▶ What you are asked to do
Write out every record exactly as it appears. Skip the pictures.

Collected data:
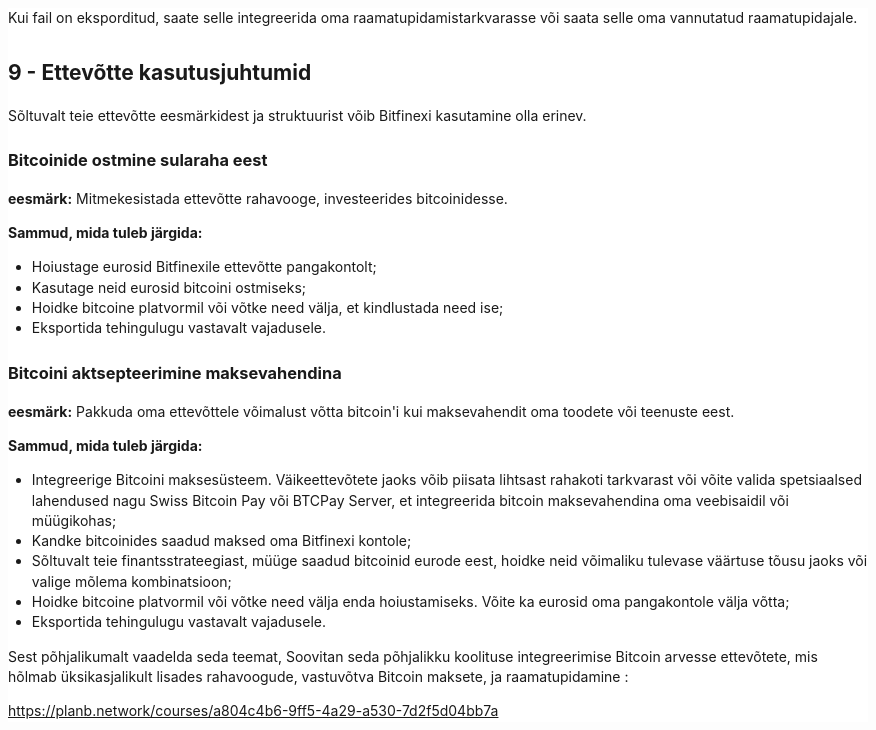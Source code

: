 Kui fail on eksporditud, saate selle integreerida oma raamatupidamistarkvarasse või saata selle oma vannutatud raamatupidajale.

## 9 - Ettevõtte kasutusjuhtumid

Sõltuvalt teie ettevõtte eesmärkidest ja struktuurist võib Bitfinexi kasutamine olla erinev.

### Bitcoinide ostmine sularaha eest

**eesmärk:** Mitmekesistada ettevõtte rahavooge, investeerides bitcoinidesse.

**Sammud, mida tuleb järgida:**


- Hoiustage eurosid Bitfinexile ettevõtte pangakontolt;
- Kasutage neid eurosid bitcoini ostmiseks;
- Hoidke bitcoine platvormil või võtke need välja, et kindlustada need ise;
- Eksportida tehingulugu vastavalt vajadusele.

### Bitcoini aktsepteerimine maksevahendina

**eesmärk:** Pakkuda oma ettevõttele võimalust võtta bitcoin'i kui maksevahendit oma toodete või teenuste eest.

**Sammud, mida tuleb järgida:**


- Integreerige Bitcoini maksesüsteem. Väikeettevõtete jaoks võib piisata lihtsast rahakoti tarkvarast või võite valida spetsiaalsed lahendused nagu Swiss Bitcoin Pay või BTCPay Server, et integreerida bitcoin maksevahendina oma veebisaidil või müügikohas;
- Kandke bitcoinides saadud maksed oma Bitfinexi kontole;
- Sõltuvalt teie finantsstrateegiast, müüge saadud bitcoinid eurode eest, hoidke neid võimaliku tulevase väärtuse tõusu jaoks või valige mõlema kombinatsioon;
- Hoidke bitcoine platvormil või võtke need välja enda hoiustamiseks. Võite ka eurosid oma pangakontole välja võtta;
- Eksportida tehingulugu vastavalt vajadusele.

Sest põhjalikumalt vaadelda seda teemat, Soovitan seda põhjalikku koolituse integreerimise Bitcoin arvesse ettevõtete, mis hõlmab üksikasjalikult lisades rahavoogude, vastuvõtva Bitcoin maksete, ja raamatupidamine :

https://planb.network/courses/a804c4b6-9ff5-4a29-a530-7d2f5d04bb7a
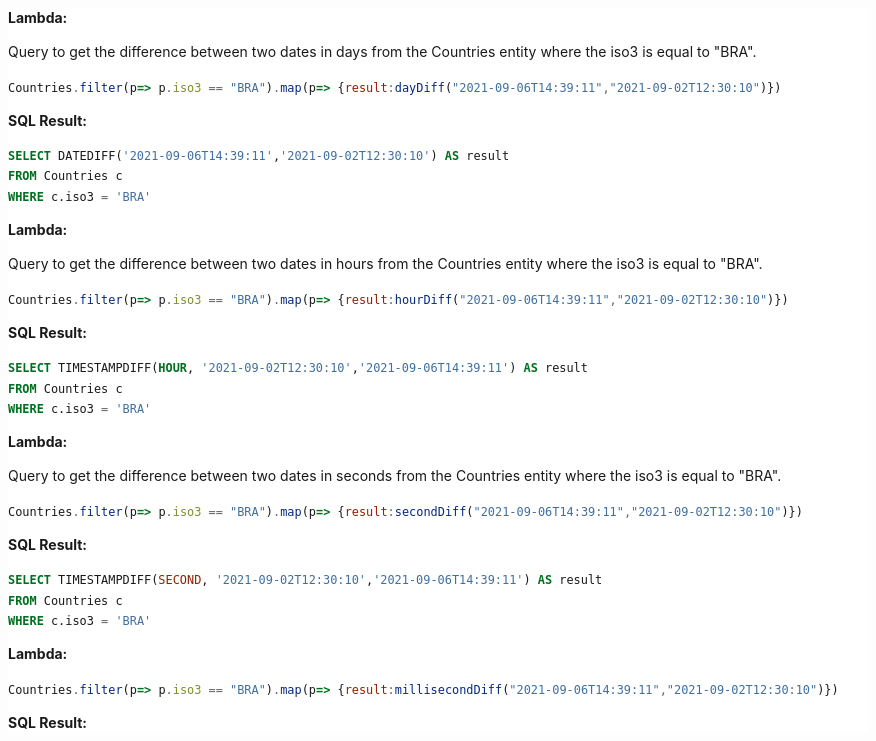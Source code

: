 **Lambda:**

Query to get the difference between two dates in days from the Countries entity where the iso3 is equal to "BRA".

```js
Countries.filter(p=> p.iso3 == "BRA").map(p=> {result:dayDiff("2021-09-06T14:39:11","2021-09-02T12:30:10")})
```

**SQL Result:**

```sql
SELECT DATEDIFF('2021-09-06T14:39:11','2021-09-02T12:30:10') AS result 
FROM Countries c  
WHERE c.iso3 = 'BRA' 
```

**Lambda:**

Query to get the difference between two dates in hours from the Countries entity where the iso3 is equal to "BRA".

```js
Countries.filter(p=> p.iso3 == "BRA").map(p=> {result:hourDiff("2021-09-06T14:39:11","2021-09-02T12:30:10")})
```

**SQL Result:**

```sql
SELECT TIMESTAMPDIFF(HOUR, '2021-09-02T12:30:10','2021-09-06T14:39:11') AS result 
FROM Countries c  
WHERE c.iso3 = 'BRA' 
```

**Lambda:**

Query to get the difference between two dates in seconds from the Countries entity where the iso3 is equal to "BRA".

```js
Countries.filter(p=> p.iso3 == "BRA").map(p=> {result:secondDiff("2021-09-06T14:39:11","2021-09-02T12:30:10")})
```

**SQL Result:**

```sql
SELECT TIMESTAMPDIFF(SECOND, '2021-09-02T12:30:10','2021-09-06T14:39:11') AS result 
FROM Countries c  
WHERE c.iso3 = 'BRA' 
```

**Lambda:**

```js
Countries.filter(p=> p.iso3 == "BRA").map(p=> {result:millisecondDiff("2021-09-06T14:39:11","2021-09-02T12:30:10")})
```

**SQL Result:**
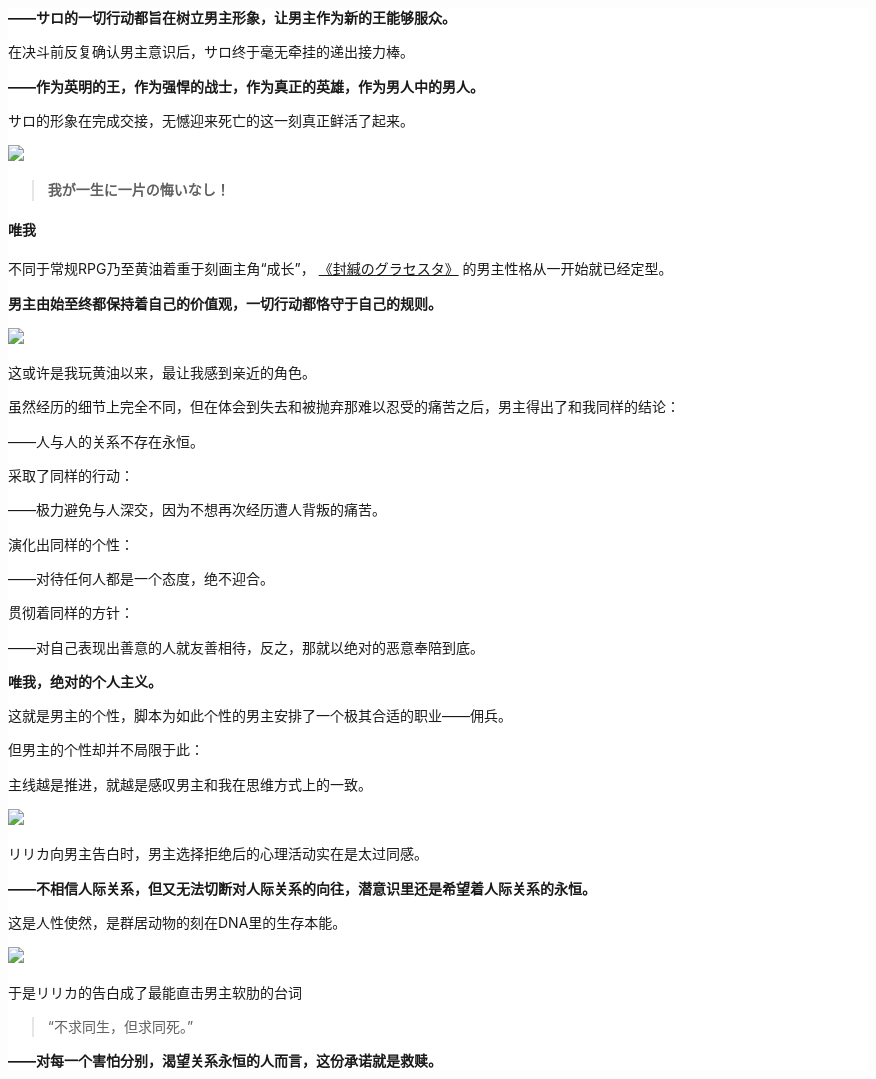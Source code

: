 **——サロ的一切行动都旨在树立男主形象，让男主作为新的王能够服众。**

在决斗前反复确认男主意识后，サロ终于毫无牵挂的递出接力棒。

**——作为英明的王，作为强悍的战士，作为真正的英雄，作为男人中的男人。**

サロ的形象在完成交接，无憾迎来死亡的这一刻真正鲜活了起来。

![](https://cdn.jsdelivr.net/gh/Pockies/pic/741f9461ly1fy33tfwjrhj212w0lvqv5.jpg)

> **我が一生に一片の悔いなし！** 

#### 唯我

不同于常规RPG乃至黄油着重于刻画主角“成长”， [《封緘のグラセスタ》](http://www.eukleia.co.jp/eushully/eu019.html) 的男主性格从一开始就已经定型。

**男主由始至终都保持着自己的价值观，一切行动都恪守于自己的规则。**

![](https://cdn.jsdelivr.net/gh/Pockies/pic/741f9461ly1fy33tztrh2j212w0lvqv5.jpg)

这或许是我玩黄油以来，最让我感到亲近的角色。

虽然经历的细节上完全不同，但在体会到失去和被抛弃那难以忍受的痛苦之后，男主得出了和我同样的结论：

——人与人的关系不存在永恒。

采取了同样的行动：

——极力避免与人深交，因为不想再次经历遭人背叛的痛苦。

演化出同样的个性：

——对待任何人都是一个态度，绝不迎合。

贯彻着同样的方针：

——对自己表现出善意的人就友善相待，反之，那就以绝对的恶意奉陪到底。

**唯我，绝对的个人主义。**

这就是男主的个性，脚本为如此个性的男主安排了一个极其合适的职业——佣兵。

但男主的个性却并不局限于此：

主线越是推进，就越是感叹男主和我在思维方式上的一致。

![](https://cdn.jsdelivr.net/gh/Pockies/pic/741f9461ly1fy33v8k8yzj212w0lvqv5.jpg)

リリカ向男主告白时，男主选择拒绝后的心理活动实在是太过同感。

**——不相信人际关系，但又无法切断对人际关系的向往，潜意识里还是希望着人际关系的永恒。**

这是人性使然，是群居动物的刻在DNA里的生存本能。 

![](https://cdn.jsdelivr.net/gh/Pockies/pic/741f9461ly1fy33vs432oj212w0lvhdt.jpg)

于是リリカ的告白成了最能直击男主软肋的台词

> “不求同生，但求同死。”

**——对每一个害怕分别，渴望关系永恒的人而言，这份承诺就是救赎。**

▶ Written reply
Source code

: Kui fail on eksporditud, saate selle integreerida oma raamatupidamistarkvarasse või saata selle oma vannutatud raamatupidajale.

## 9 - Ettevõtte kasutusjuhtumid

Sõltuvalt teie ettevõtte eesmärkidest ja struktuurist võib Bitfinexi kasutamine olla erinev.

### Bitcoinide ostmine sularaha eest

**eesmärk:** Mitmekesistada ettevõtte rahavooge, investeerides bitcoinidesse.

**Sammud, mida tuleb järgida:**


- Hoiustage eurosid Bitfinexile ettevõtte pangakontolt;
- Kasutage neid eurosid bitcoini ostmiseks;
- Hoidke bitcoine platvormil või võtke need välja, et kindlustada need ise;
- Eksportida tehingulugu vastavalt vajadusele.

### Bitcoini aktsepteerimine maksevahendina

**eesmärk:** Pakkuda oma ettevõttele võimalust võtta bitcoin'i kui maksevahendit oma toodete või teenuste eest.

**Sammud, mida tuleb järgida:**


- Integreerige Bitcoini maksesüsteem. Väikeettevõtete jaoks võib piisata lihtsast rahakoti tarkvarast või võite valida spetsiaalsed lahendused nagu Swiss Bitcoin Pay või BTCPay Server, et integreerida bitcoin maksevahendina oma veebisaidil või müügikohas;
- Kandke bitcoinides saadud maksed oma Bitfinexi kontole;
- Sõltuvalt teie finantsstrateegiast, müüge saadud bitcoinid eurode eest, hoidke neid võimaliku tulevase väärtuse tõusu jaoks või valige mõlema kombinatsioon;
- Hoidke bitcoine platvormil või võtke need välja enda hoiustamiseks. Võite ka eurosid oma pangakontole välja võtta;
- Eksportida tehingulugu vastavalt vajadusele.

Sest põhjalikumalt vaadelda seda teemat, Soovitan seda põhjalikku koolituse integreerimise Bitcoin arvesse ettevõtete, mis hõlmab üksikasjalikult lisades rahavoogude, vastuvõtva Bitcoin maksete, ja raamatupidamine :

https://planb.network/courses/a804c4b6-9ff5-4a29-a530-7d2f5d04bb7a
Source code

: **Lambda:**

Query to get the difference between two dates in days from the Countries entity where the iso3 is equal to "BRA".

```js
Countries.filter(p=> p.iso3 == "BRA").map(p=> {result:dayDiff("2021-09-06T14:39:11","2021-09-02T12:30:10")})
```

**SQL Result:**

```sql
SELECT DATEDIFF('2021-09-06T14:39:11','2021-09-02T12:30:10') AS result 
FROM Countries c  
WHERE c.iso3 = 'BRA' 
```

**Lambda:**

Query to get the difference between two dates in hours from the Countries entity where the iso3 is equal to "BRA".

```js
Countries.filter(p=> p.iso3 == "BRA").map(p=> {result:hourDiff("2021-09-06T14:39:11","2021-09-02T12:30:10")})
```

**SQL Result:**

```sql
SELECT TIMESTAMPDIFF(HOUR, '2021-09-02T12:30:10','2021-09-06T14:39:11') AS result 
FROM Countries c  
WHERE c.iso3 = 'BRA' 
```

**Lambda:**

Query to get the difference between two dates in seconds from the Countries entity where the iso3 is equal to "BRA".

```js
Countries.filter(p=> p.iso3 == "BRA").map(p=> {result:secondDiff("2021-09-06T14:39:11","2021-09-02T12:30:10")})
```

**SQL Result:**

```sql
SELECT TIMESTAMPDIFF(SECOND, '2021-09-02T12:30:10','2021-09-06T14:39:11') AS result 
FROM Countries c  
WHERE c.iso3 = 'BRA' 
```

**Lambda:**

```js
Countries.filter(p=> p.iso3 == "BRA").map(p=> {result:millisecondDiff("2021-09-06T14:39:11","2021-09-02T12:30:10")})
```

**SQL Result:**
Source code

: **——サロ的一切行动都旨在树立男主形象，让男主作为新的王能够服众。**

在决斗前反复确认男主意识后，サロ终于毫无牵挂的递出接力棒。

**——作为英明的王，作为强悍的战士，作为真正的英雄，作为男人中的男人。**

サロ的形象在完成交接，无憾迎来死亡的这一刻真正鲜活了起来。

![](https://cdn.jsdelivr.net/gh/Pockies/pic/741f9461ly1fy33tfwjrhj212w0lvqv5.jpg)

> **我が一生に一片の悔いなし！** 

#### 唯我

不同于常规RPG乃至黄油着重于刻画主角“成长”， [《封緘のグラセスタ》](http://www.eukleia.co.jp/eushully/eu019.html) 的男主性格从一开始就已经定型。

**男主由始至终都保持着自己的价值观，一切行动都恪守于自己的规则。**

![](https://cdn.jsdelivr.net/gh/Pockies/pic/741f9461ly1fy33tztrh2j212w0lvqv5.jpg)

这或许是我玩黄油以来，最让我感到亲近的角色。

虽然经历的细节上完全不同，但在体会到失去和被抛弃那难以忍受的痛苦之后，男主得出了和我同样的结论：

——人与人的关系不存在永恒。

采取了同样的行动：

——极力避免与人深交，因为不想再次经历遭人背叛的痛苦。

演化出同样的个性：

——对待任何人都是一个态度，绝不迎合。

贯彻着同样的方针：

——对自己表现出善意的人就友善相待，反之，那就以绝对的恶意奉陪到底。

**唯我，绝对的个人主义。**

这就是男主的个性，脚本为如此个性的男主安排了一个极其合适的职业——佣兵。

但男主的个性却并不局限于此：

主线越是推进，就越是感叹男主和我在思维方式上的一致。

![](https://cdn.jsdelivr.net/gh/Pockies/pic/741f9461ly1fy33v8k8yzj212w0lvqv5.jpg)

リリカ向男主告白时，男主选择拒绝后的心理活动实在是太过同感。

**——不相信人际关系，但又无法切断对人际关系的向往，潜意识里还是希望着人际关系的永恒。**

这是人性使然，是群居动物的刻在DNA里的生存本能。 

![](https://cdn.jsdelivr.net/gh/Pockies/pic/741f9461ly1fy33vs432oj212w0lvhdt.jpg)

于是リリカ的告白成了最能直击男主软肋的台词

> “不求同生，但求同死。”

**——对每一个害怕分别，渴望关系永恒的人而言，这份承诺就是救赎。**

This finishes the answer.